When the selected key item may take on two values “0” and “1”, the relevant item analyzing unit 120 determines a two-sample test to be suited, and then moves to step S14. When the selected key item may take on several values (i.e., the key item may take on three or more but a relatively small number of values), the relevant item analyzing unit 120 determines a multiple-sample test to be suited, and moves to step S15. When the selected key item may take on a large number of different values, the relevant item analyzing unit 120 determines a correlation analysis to be suited, and then moves to step S16.

In practice, in step S13, the relevant item analyzing unit 120 references the analytical technique table 112 to determine which one of the two-sample test, multiple-sample test, and correlation analysis is suited for the key item.

FIG. 8 illustrates an example of an analytical technique table.
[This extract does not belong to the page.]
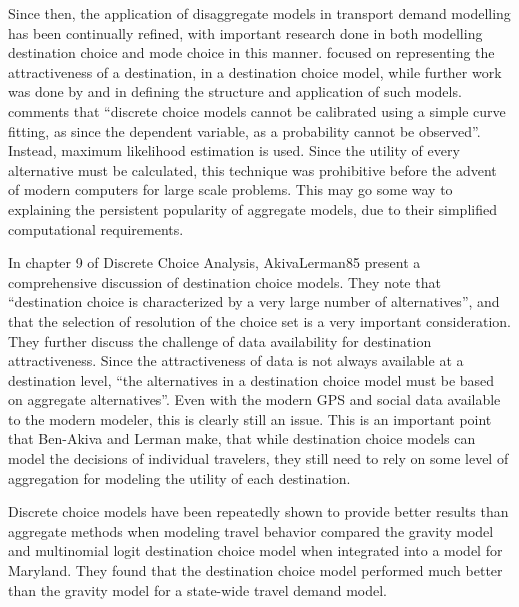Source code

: Since then, the application of disaggregate models in transport demand modelling has been continually refined, with important research done in both modelling destination choice and mode choice in this manner. \textcite{Daly82} focused on representing the attractiveness of a destination, in a destination choice model, while further work was done by \textcite{Akiva74} and \textcite{Anas81} in defining the structure and application of such models. \textcite{Train09} comments that \enquote{discrete choice models cannot be calibrated using a simple curve fitting, as since the dependent variable, as a probability cannot be observed}. Instead, maximum likelihood estimation is used. Since the utility of every alternative must be calculated, this technique was prohibitive before the advent of modern computers for large scale problems. This may go some way to explaining the persistent popularity of aggregate models, due to their simplified computational requirements.

In chapter 9 of Discrete Choice Analysis, {AkivaLerman85} present a comprehensive discussion of destination choice models. They note that \enquote{destination choice is characterized by a very large number of alternatives}, and that the selection of resolution of the choice set is a very important consideration. They further discuss the challenge of data availability for destination attractiveness. Since the attractiveness of data is not always available at a destination level, \enquote{the alternatives in a destination choice model must be based on aggregate alternatives}. Even with the modern GPS and social data available to the modern modeler, this is clearly still an issue. This is an important point that Ben-Akiva and Lerman make, that while destination choice models can model the decisions of individual travelers, they still need to rely on some level of aggregation for modeling the utility of each destination.

Discrete choice models have been repeatedly shown to provide better results than aggregate methods when modeling travel behavior \parencite*{Stephanedes84, Mishra13} compared the gravity model and multinomial logit destination choice model when integrated into a model for Maryland. They found that the destination choice model performed much better than the gravity model for a state-wide travel demand model.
The analytical technique table 112 includes four types of mapping tables 112a to 112d.

The mapping table 112a is a table referenced in step S13 of FIG. 7. In the mapping table 112a, an analytical type is associated with each of the items included in the patient database 111. Specifically, the analytical type “two-sample test” is associated with each item which possibly takes on two values. Examples of such an item include ones indicating whether a patient has entered a particular state (e.g. “recurrence” and “termination in death”) and ones indicating whether a particular treatment modality has been administered (e.g. “INF treatment”, “TAE”, and “RFA”). In addition, the analytical type “multiple-sample test” is associated with each item which possibly takes on several values (three or more but a relatively small number of values). The item “stage” is an example of such. Further, the analytical type “correlation analysis” is associated with each item which possibly takes on a large number of different values. Examples of such an item include time information (e.g. “survival duration” and “recurrence-free period”) and test values (e.g. “ALT” and “PLT”).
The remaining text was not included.